Ex Parte Bleizeffer et al - Page 4

                Appeal 2007-1417                                                                             
                Application 09/877,536                                                                       

                      The prior art relied upon by the Examiner in rejecting the claims on                   
                appeal is:                                                                                   
                Curbow                                 5,669,005                                  Sep. 16, 1997
                "The Platform for Privacy Preferences," W3C, November 1998, pp. 1-19,                        
                available at http://www.w3.org/TR/NOTE-P3P-CAM, (P3P Note)                                   

                      Claims 1-31 stand rejected under 35 U.S.C. § 103(a) as being obvious                   
                over the P3P Note and Curbow.                                                                
                      Rather than repeat the arguments of Appellants or the Examiner, we                     
                make reference to the Briefs and the Answer for their respective details.2                   

                                                   ISSUE                                                     
                      The issue is whether Appellants have shown that the Examiner erred                     
                in rejecting the claims under 35 U.S.C. § 103(a).  That is, given the                        
                teachings of the prior art, have Appellants shown that the differences                       
                between the claims and the prior art are sufficient to render the claimed                    
                subject matter unobvious to a person skilled in the art at the time the                      
                invention was made?                                                                          
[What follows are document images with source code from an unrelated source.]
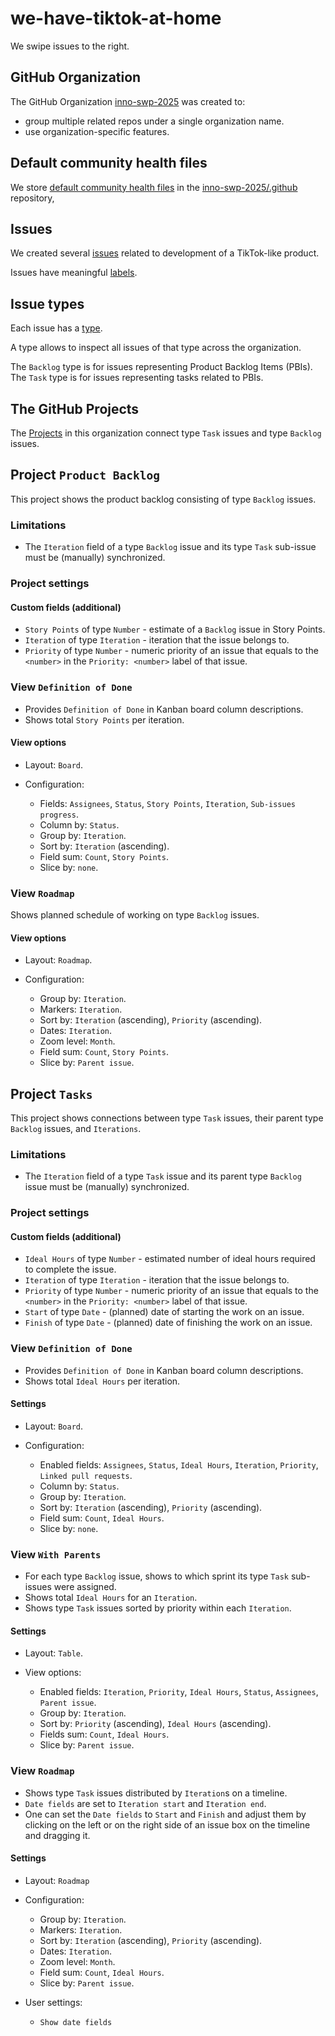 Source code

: # we-have-tiktok-at-home

We swipe issues to the right.

## GitHub Organization

The GitHub Organization [inno-swp-2025](https://github.com/inno-swp-2025) was created to:

- group multiple related repos under a single organization name.
- use organization-specific features.

## Default community health files

We store [default community health files](https://docs.github.com/en/communities/setting-up-your-project-for-healthy-contributions/creating-a-default-community-health-file) in the [inno-swp-2025/.github](https://github.com/inno-swp-2025/.github) repository,

## Issues

We created several [issues](https://github.com/inno-swp-2025/we-have-tiktok-at-home/issues) related to development of a TikTok-like product.

Issues have meaningful [labels](https://github.com/inno-swp-2025/we-have-tiktok-at-home/labels).

## Issue types

Each issue has a [type](https://docs.github.com/en/issues/tracking-your-work-with-issues/configuring-issues/managing-issue-types-in-an-organization).

<!-- TODO improve wording -->
A type allows to inspect all issues of that type across the organization.

The `Backlog` type is for issues representing Product Backlog Items (PBIs).
The `Task` type is for issues representing tasks related to PBIs.

## The GitHub Projects

The [Projects](https://github.com/orgs/inno-swp-2025/projects) in this organization connect type `Task` issues and type `Backlog` issues.

## Project `Product Backlog`

This project shows the product backlog consisting of type `Backlog` issues.

### Limitations

- The `Iteration` field of a type `Backlog` issue and its type `Task` sub-issue must be (manually) synchronized.

### Project settings

#### Custom fields (additional)

- `Story Points` of type `Number` - estimate of a `Backlog` issue in Story Points.
- `Iteration` of type `Iteration` - iteration that the issue belongs to.
- `Priority` of type `Number` - numeric priority of an issue that equals to the `<number>` in the `Priority: <number>` label of that issue.

### View `Definition of Done`

- Provides `Definition of Done` in Kanban board column descriptions.
- Shows total `Story Points` per iteration.

#### View options

- Layout: `Board`.

- Configuration:
  - Fields: `Assignees`, `Status`, `Story Points`, `Iteration`, `Sub-issues progress`.
  - Column by: `Status`.
  - Group by: `Iteration`.
  - Sort by: `Iteration` (ascending).
  - Field sum: `Count`, `Story Points`.
  - Slice by: `none`.

### View `Roadmap`

Shows planned schedule of working on type `Backlog` issues.

#### View options

- Layout: `Roadmap`.

- Configuration:
  - Group by: `Iteration`.
  - Markers: `Iteration`.
  - Sort by: `Iteration` (ascending), `Priority` (ascending).
  - Dates: `Iteration`.
  - Zoom level: `Month`.
  - Field sum: `Count`, `Story Points`.
  - Slice by: `Parent issue`.

## Project `Tasks`

This project shows connections between type `Task` issues, their parent type `Backlog` issues, and `Iterations`.

### Limitations

- The `Iteration` field of a type `Task` issue and its parent type `Backlog` issue must be (manually) synchronized.

### Project settings

#### Custom fields (additional)

- `Ideal Hours` of type `Number` - estimated number of ideal hours required to complete the issue.
- `Iteration` of type `Iteration` - iteration that the issue belongs to.
- `Priority` of type `Number` - numeric priority of an issue that equals to the `<number>` in the `Priority: <number>` label of that issue.
- `Start` of type `Date` - (planned) date of starting the work on an issue.
- `Finish` of type `Date` - (planned) date of finishing the work on an issue.

### View `Definition of Done`

- Provides `Definition of Done` in Kanban board column descriptions.
- Shows total `Ideal Hours` per iteration.

#### Settings

- Layout: `Board`.

- Configuration:
  - Enabled fields: `Assignees`, `Status`, `Ideal Hours`, `Iteration`, `Priority`, `Linked pull requests`.
  - Column by: `Status`.
  - Group by: `Iteration`.
  - Sort by: `Iteration` (ascending), `Priority` (ascending).
  - Field sum: `Count`, `Ideal Hours`.
  - Slice by: `none`.

### View `With Parents`

- For each type `Backlog` issue, shows to which sprint its type `Task` sub-issues were assigned.
- Shows total `Ideal Hours` for an `Iteration`.
- Shows type `Task` issues sorted by priority within each `Iteration`.

#### Settings

- Layout: `Table`.

- View options:
  - Enabled fields: `Iteration`, `Priority`, `Ideal Hours`, `Status`, `Assignees`, `Parent issue`.
  - Group by: `Iteration`.
  - Sort by: `Priority` (ascending), `Ideal Hours` (ascending).
  - Fields sum: `Count`, `Ideal Hours`.
  - Slice by: `Parent issue`.

### View `Roadmap`

- Shows type `Task` issues distributed by `Iteration`s on a timeline.
- `Date fields` are set to `Iteration start` and `Iteration end`.
- One can set the `Date fields` to `Start` and `Finish` and adjust them by clicking on the left or on the right side of an issue box on the timeline and dragging it.

#### Settings

- Layout: `Roadmap`

- Configuration:
  - Group by: `Iteration`.
  - Markers: `Iteration`.
  - Sort by: `Iteration` (ascending), `Priority` (ascending).
  - Dates: `Iteration`.
  - Zoom level: `Month`.
  - Field sum: `Count`, `Ideal Hours`.
  - Slice by: `Parent issue`.

- User settings:
  - `Show date fields`
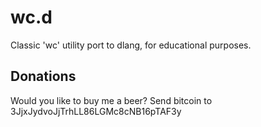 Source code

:wc.d
===============================================================================

Classic 'wc' utility port to dlang, for educational purposes.

## Donations
Would you like to buy me a beer? Send bitcoin to 3JjxJydvoJjTrhLL86LGMc8cNB16pTAF3y
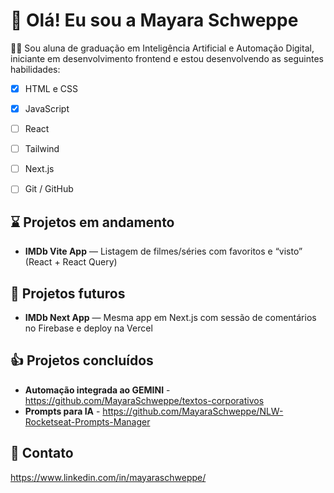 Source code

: # 👋 Olá! Eu sou a Mayara Schweppe

👩‍🎓 Sou aluna de graduação em Inteligência Artificial e Automação Digital, iniciante em desenvolvimento frontend e estou desenvolvendo as seguintes habilidades:
- [x] HTML e CSS
- [x] JavaScript
- [ ] React
- [ ] Tailwind
- [ ] Next.js 
- [ ] Git / GitHub


## ⌛ Projetos em andamento
- **IMDb Vite App** — Listagem de filmes/séries com favoritos e “visto” (React + React Query) 

## 🚀 Projetos futuros
- **IMDb Next App** — Mesma app em Next.js com sessão de comentários no Firebase e deploy na Vercel

## 👍 Projetos concluídos
- **Automação integrada ao GEMINI** - https://github.com/MayaraSchweppe/textos-corporativos
- **Prompts para IA** - https://github.com/MayaraSchweppe/NLW-Rocketseat-Prompts-Manager


## 💌 Contato
https://www.linkedin.com/in/mayaraschweppe/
                                                                                                            
                2  Except as will be noted in this opinion, Appellants have not presented any                
                substantive arguments directed separately to the patentability of the                        
                dependent claims or related claims in each group.  In the absence of a                       
                separate argument with respect to those claims, they stand or fall with the                  
                representative independent claim.  See 37 C.F.R. § 41.37(c)(1)(vii).